Activity: The answer is to be an exact copy of the lines below running from the line with "S. Baker and" down to the line with "Y. Lin, S. Wang, Y.", both ends included, and nothing more.

######

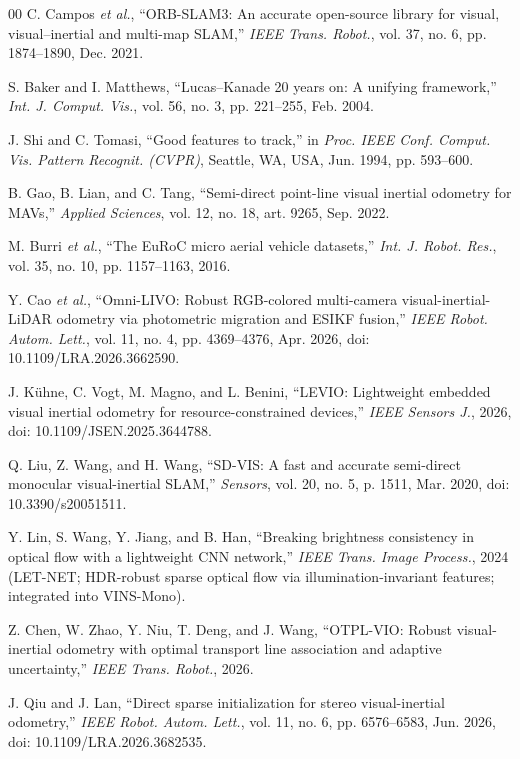 \documentclass[letterpaper,journal]{IEEEtran}
\begin{document}
\begin{thebibliography}{00}
 C. Campos \emph{et al.}, ``ORB-SLAM3: An accurate open-source library for visual, visual--inertial and multi-map SLAM,'' \emph{IEEE Trans. Robot.}, vol. 37, no. 6, pp. 1874--1890, Dec. 2021.

 S. Baker and I. Matthews, ``Lucas--Kanade 20 years on: A unifying framework,'' \emph{Int. J. Comput. Vis.}, vol. 56, no. 3, pp. 221--255, Feb. 2004.

 J. Shi and C. Tomasi, ``Good features to track,'' in \emph{Proc. IEEE Conf. Comput. Vis. Pattern Recognit. (CVPR)}, Seattle, WA, USA, Jun. 1994, pp. 593--600.

 B. Gao, B. Lian, and C. Tang, ``Semi-direct point-line visual inertial odometry for MAVs,'' \emph{Applied Sciences}, vol. 12, no. 18, art. 9265, Sep. 2022.

 M. Burri \emph{et al.}, ``The EuRoC micro aerial vehicle datasets,'' \emph{Int. J. Robot. Res.}, vol. 35, no. 10, pp. 1157--1163, 2016.

 Y. Cao \emph{et al.}, ``Omni-LIVO: Robust RGB-colored multi-camera visual-inertial-LiDAR odometry via photometric migration and ESIKF fusion,'' \emph{IEEE Robot. Autom. Lett.}, vol. 11, no. 4, pp. 4369--4376, Apr. 2026, doi: 10.1109/LRA.2026.3662590.

 J. K\"uhne, C. Vogt, M. Magno, and L. Benini, ``LEVIO: Lightweight embedded visual inertial odometry for resource-constrained devices,'' \emph{IEEE Sensors J.}, 2026, doi: 10.1109/JSEN.2025.3644788.

 Q. Liu, Z. Wang, and H. Wang, ``SD-VIS: A fast and accurate semi-direct monocular visual-inertial SLAM,'' \emph{Sensors}, vol. 20, no. 5, p. 1511, Mar. 2020, doi: 10.3390/s20051511.

 Y. Lin, S. Wang, Y. Jiang, and B. Han, ``Breaking brightness consistency in optical flow with a lightweight CNN network,'' \emph{IEEE Trans. Image Process.}, 2024 (LET-NET; HDR-robust sparse optical flow via illumination-invariant features; integrated into VINS-Mono).

 Z. Chen, W. Zhao, Y. Niu, T. Deng, and J. Wang, ``OTPL-VIO: Robust visual-inertial odometry with optimal transport line association and adaptive uncertainty,'' \emph{IEEE Trans. Robot.}, 2026.

 J. Qiu and J. Lan, ``Direct sparse initialization for stereo visual-inertial odometry,'' \emph{IEEE Robot. Autom. Lett.}, vol. 11, no. 6, pp. 6576--6583, Jun. 2026, doi: 10.1109/LRA.2026.3682535.

\end{thebibliography}
\end{document}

######

Your solution:
 S. Baker and I. Matthews, ``Lucas--Kanade 20 years on: A unifying framework,'' \emph{Int. J. Comput. Vis.}, vol. 56, no. 3, pp. 221--255, Feb. 2004.

 J. Shi and C. Tomasi, ``Good features to track,'' in \emph{Proc. IEEE Conf. Comput. Vis. Pattern Recognit. (CVPR)}, Seattle, WA, USA, Jun. 1994, pp. 593--600.

 B. Gao, B. Lian, and C. Tang, ``Semi-direct point-line visual inertial odometry for MAVs,'' \emph{Applied Sciences}, vol. 12, no. 18, art. 9265, Sep. 2022.

 M. Burri \emph{et al.}, ``The EuRoC micro aerial vehicle datasets,'' \emph{Int. J. Robot. Res.}, vol. 35, no. 10, pp. 1157--1163, 2016.

 Y. Cao \emph{et al.}, ``Omni-LIVO: Robust RGB-colored multi-camera visual-inertial-LiDAR odometry via photometric migration and ESIKF fusion,'' \emph{IEEE Robot. Autom. Lett.}, vol. 11, no. 4, pp. 4369--4376, Apr. 2026, doi: 10.1109/LRA.2026.3662590.

 J. K\"uhne, C. Vogt, M. Magno, and L. Benini, ``LEVIO: Lightweight embedded visual inertial odometry for resource-constrained devices,'' \emph{IEEE Sensors J.}, 2026, doi: 10.1109/JSEN.2025.3644788.

 Q. Liu, Z. Wang, and H. Wang, ``SD-VIS: A fast and accurate semi-direct monocular visual-inertial SLAM,'' \emph{Sensors}, vol. 20, no. 5, p. 1511, Mar. 2020, doi: 10.3390/s20051511.

 Y. Lin, S. Wang, Y. Jiang, and B. Han, ``Breaking brightness consistency in optical flow with a lightweight CNN network,'' \emph{IEEE Trans. Image Process.}, 2024 (LET-NET; HDR-robust sparse optical flow via illumination-invariant features; integrated into VINS-Mono).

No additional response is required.